Shawn called an hour later. His tone was casual, and we talked for twenty minutes about Peter, about how his lungs were developing. Then he said, “I have a decision to make, and I’d like your advice.”

“Sure.”

“I can’t decide,” he said. He paused, and I thought perhaps the connection had failed. “Whether I should kill you myself, or hire an assassin.” There was a static-filled silence. “It might be cheaper to hire someone, when you figure in the cost of the flight.”
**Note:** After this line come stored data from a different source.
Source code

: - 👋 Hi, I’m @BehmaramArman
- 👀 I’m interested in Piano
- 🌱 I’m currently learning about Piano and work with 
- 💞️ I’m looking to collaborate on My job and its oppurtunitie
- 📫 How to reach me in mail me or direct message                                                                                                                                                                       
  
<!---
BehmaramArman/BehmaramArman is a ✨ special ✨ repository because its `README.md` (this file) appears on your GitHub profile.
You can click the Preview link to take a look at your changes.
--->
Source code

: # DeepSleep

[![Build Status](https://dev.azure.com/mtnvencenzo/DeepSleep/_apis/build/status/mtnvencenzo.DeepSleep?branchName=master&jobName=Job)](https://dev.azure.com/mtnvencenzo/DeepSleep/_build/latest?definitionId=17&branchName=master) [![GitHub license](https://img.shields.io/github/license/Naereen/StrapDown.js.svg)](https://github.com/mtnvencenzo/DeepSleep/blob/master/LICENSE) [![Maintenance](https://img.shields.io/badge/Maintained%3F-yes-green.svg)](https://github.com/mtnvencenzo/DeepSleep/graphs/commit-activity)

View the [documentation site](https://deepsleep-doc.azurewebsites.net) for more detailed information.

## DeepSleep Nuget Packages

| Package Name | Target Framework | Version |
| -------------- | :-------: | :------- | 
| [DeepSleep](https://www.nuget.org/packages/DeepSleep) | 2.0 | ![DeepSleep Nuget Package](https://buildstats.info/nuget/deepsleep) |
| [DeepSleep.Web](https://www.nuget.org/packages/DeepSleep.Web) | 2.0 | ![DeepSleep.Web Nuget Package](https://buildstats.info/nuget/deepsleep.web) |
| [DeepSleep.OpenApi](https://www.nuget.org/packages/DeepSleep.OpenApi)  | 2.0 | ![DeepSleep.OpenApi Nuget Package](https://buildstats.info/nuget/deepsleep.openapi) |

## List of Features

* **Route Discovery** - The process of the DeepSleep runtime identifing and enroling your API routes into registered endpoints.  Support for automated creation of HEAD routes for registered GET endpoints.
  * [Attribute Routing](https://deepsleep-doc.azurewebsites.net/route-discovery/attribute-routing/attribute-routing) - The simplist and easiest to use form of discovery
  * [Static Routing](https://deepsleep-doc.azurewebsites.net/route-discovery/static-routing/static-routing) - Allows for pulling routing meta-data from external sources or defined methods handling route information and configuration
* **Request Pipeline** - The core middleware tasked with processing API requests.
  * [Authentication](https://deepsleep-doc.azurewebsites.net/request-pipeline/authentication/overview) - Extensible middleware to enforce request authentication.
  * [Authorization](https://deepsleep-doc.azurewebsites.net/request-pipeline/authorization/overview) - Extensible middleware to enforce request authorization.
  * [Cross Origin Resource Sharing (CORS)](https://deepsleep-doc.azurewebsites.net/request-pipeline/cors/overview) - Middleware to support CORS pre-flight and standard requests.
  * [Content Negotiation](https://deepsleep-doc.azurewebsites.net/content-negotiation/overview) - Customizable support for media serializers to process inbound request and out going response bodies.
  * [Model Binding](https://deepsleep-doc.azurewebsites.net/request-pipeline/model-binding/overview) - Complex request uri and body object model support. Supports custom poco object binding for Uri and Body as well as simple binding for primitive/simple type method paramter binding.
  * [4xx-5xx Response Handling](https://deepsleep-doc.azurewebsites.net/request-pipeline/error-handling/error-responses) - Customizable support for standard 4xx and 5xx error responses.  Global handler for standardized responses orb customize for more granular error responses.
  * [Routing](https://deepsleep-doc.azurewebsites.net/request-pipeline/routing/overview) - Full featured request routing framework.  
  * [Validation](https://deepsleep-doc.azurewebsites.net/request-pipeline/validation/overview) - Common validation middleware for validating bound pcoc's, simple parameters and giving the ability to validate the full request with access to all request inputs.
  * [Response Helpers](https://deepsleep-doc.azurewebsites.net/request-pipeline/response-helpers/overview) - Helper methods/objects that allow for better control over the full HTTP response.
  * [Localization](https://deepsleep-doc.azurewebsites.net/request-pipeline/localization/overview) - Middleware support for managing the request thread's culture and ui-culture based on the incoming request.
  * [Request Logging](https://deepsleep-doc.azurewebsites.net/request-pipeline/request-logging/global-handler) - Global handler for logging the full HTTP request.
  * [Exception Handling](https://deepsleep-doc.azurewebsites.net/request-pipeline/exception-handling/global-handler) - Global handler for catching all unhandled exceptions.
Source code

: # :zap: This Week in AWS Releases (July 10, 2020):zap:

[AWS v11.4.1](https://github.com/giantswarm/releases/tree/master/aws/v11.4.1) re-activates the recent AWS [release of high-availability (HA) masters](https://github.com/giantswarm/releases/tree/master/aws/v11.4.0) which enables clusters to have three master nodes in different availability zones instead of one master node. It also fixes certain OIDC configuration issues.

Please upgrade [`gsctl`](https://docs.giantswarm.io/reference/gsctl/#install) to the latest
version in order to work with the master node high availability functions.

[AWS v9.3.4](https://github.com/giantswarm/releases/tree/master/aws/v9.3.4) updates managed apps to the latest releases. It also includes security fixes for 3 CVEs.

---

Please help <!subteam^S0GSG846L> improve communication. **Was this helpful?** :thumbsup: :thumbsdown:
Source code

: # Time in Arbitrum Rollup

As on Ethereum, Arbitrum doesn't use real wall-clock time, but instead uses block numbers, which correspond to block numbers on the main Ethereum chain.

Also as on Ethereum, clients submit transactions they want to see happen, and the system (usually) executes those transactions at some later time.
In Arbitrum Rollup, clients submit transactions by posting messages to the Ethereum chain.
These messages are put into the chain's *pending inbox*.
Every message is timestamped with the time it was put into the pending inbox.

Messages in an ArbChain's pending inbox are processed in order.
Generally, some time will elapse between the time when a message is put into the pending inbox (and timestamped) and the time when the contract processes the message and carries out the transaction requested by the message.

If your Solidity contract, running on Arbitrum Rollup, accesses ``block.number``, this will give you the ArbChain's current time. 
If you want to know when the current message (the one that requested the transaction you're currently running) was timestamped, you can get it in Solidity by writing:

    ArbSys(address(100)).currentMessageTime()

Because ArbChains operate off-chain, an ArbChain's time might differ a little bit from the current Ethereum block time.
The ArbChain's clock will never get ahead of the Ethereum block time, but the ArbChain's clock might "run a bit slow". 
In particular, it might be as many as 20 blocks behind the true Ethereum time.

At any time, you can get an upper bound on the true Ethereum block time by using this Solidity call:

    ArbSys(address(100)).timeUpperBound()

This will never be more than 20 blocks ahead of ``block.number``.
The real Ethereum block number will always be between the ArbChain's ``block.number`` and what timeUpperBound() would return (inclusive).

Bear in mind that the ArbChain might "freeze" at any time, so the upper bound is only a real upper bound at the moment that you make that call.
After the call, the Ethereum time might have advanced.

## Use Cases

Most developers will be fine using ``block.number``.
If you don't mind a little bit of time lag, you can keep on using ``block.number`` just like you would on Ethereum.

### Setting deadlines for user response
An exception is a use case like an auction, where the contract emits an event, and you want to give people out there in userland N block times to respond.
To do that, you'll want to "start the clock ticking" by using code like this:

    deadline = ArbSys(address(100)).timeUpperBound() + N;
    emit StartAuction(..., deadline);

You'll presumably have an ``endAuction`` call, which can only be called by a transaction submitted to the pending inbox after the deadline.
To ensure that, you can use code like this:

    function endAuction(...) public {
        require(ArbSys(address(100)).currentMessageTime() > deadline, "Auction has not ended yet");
I pretended I hadn’t understood, but this only made him aggressive. Now he was hurling insults, snarling. I tried to calm him but it was pointless. We were seeing each other at long last. I hung up on him but he called again, and again and again, each time repeating the same lines, that I should watch my back, that his assassin was coming for me. I called my parents.

“He didn’t mean it,” Mother said. “Anyway, he doesn’t have that kind of money.”

“Not the point,” I said.

Dad wanted evidence. “You didn’t record the call?” he said. “How am I supposed to know if he was serious?”

“He sounded like he did when he threatened me with the bloody knife,” I said.

“Well, he wasn’t serious about that.”